==== DATA SUPPLIED

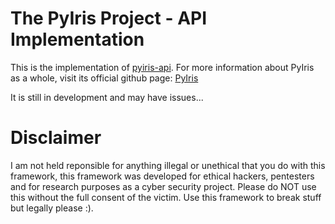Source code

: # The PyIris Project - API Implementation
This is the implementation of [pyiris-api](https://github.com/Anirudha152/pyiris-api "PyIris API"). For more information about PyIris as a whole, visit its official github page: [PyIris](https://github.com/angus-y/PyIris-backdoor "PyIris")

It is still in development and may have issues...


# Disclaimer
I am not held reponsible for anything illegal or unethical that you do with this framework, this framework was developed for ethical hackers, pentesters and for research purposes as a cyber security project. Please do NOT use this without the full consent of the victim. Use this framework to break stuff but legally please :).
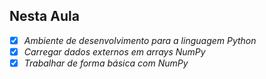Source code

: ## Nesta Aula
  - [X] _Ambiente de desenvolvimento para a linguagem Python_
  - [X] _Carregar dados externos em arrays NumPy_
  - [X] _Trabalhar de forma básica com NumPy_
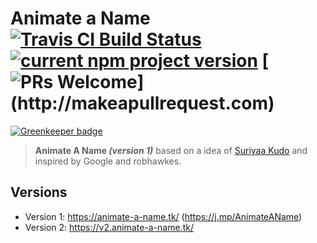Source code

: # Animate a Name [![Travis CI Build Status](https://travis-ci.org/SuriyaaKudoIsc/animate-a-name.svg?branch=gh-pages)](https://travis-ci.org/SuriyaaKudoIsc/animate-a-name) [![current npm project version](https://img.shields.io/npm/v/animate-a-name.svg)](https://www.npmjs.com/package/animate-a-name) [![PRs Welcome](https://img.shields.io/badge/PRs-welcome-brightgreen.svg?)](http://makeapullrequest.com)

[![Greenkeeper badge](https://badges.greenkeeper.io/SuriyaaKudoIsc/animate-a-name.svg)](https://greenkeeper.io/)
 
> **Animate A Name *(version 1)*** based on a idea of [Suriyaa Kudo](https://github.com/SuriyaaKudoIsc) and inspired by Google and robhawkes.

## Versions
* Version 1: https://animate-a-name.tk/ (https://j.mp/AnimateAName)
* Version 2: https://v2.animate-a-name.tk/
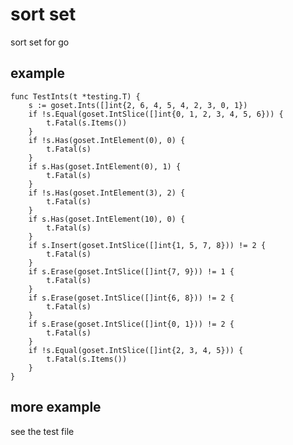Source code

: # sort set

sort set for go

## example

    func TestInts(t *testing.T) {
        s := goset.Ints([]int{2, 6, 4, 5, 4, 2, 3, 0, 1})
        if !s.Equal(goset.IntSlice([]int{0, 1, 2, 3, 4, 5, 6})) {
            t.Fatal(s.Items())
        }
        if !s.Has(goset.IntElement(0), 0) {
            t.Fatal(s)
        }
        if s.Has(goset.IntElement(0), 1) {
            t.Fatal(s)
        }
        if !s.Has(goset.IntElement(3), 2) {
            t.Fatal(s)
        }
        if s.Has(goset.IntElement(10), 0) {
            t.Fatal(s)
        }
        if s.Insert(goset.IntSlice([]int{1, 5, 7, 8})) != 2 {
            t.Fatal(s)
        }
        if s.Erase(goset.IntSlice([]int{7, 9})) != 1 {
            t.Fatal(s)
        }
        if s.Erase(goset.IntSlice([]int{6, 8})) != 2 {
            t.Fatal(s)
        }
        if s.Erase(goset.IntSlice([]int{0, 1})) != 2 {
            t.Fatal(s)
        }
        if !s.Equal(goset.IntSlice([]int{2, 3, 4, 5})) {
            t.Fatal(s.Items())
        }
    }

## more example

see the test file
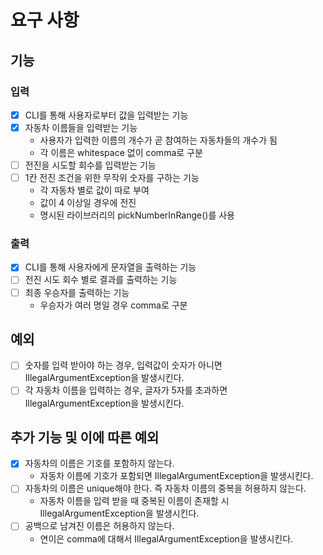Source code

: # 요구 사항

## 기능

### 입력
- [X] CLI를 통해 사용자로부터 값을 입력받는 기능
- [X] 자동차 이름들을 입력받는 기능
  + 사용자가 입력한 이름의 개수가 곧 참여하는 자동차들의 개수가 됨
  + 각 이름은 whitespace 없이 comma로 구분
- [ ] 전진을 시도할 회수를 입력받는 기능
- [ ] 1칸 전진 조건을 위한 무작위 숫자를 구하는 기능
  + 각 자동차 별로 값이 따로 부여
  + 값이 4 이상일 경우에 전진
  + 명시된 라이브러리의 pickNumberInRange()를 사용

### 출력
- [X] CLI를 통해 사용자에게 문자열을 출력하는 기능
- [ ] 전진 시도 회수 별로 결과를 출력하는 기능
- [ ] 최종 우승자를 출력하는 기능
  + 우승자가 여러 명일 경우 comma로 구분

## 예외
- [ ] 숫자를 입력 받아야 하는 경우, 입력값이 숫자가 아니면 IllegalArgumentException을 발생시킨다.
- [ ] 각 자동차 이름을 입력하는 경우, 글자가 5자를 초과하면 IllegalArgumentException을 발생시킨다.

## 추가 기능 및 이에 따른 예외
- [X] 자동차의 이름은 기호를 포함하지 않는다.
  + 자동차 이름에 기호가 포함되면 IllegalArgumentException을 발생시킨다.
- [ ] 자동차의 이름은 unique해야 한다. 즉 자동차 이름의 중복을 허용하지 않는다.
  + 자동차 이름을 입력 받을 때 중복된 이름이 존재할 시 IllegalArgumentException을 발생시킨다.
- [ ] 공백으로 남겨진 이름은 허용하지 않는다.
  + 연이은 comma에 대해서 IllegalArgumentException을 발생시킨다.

========

All that is wanted is a faithful reproduction of the line above with "- [ ] 각 자동차 이름을", the line with "시 IllegalArgumentException을 발생시킨다.", and every line in between.

- [ ] 각 자동차 이름을 입력하는 경우, 글자가 5자를 초과하면 IllegalArgumentException을 발생시킨다.

## 추가 기능 및 이에 따른 예외
- [X] 자동차의 이름은 기호를 포함하지 않는다.
  + 자동차 이름에 기호가 포함되면 IllegalArgumentException을 발생시킨다.
- [ ] 자동차의 이름은 unique해야 한다. 즉 자동차 이름의 중복을 허용하지 않는다.
  + 자동차 이름을 입력 받을 때 중복된 이름이 존재할 시 IllegalArgumentException을 발생시킨다.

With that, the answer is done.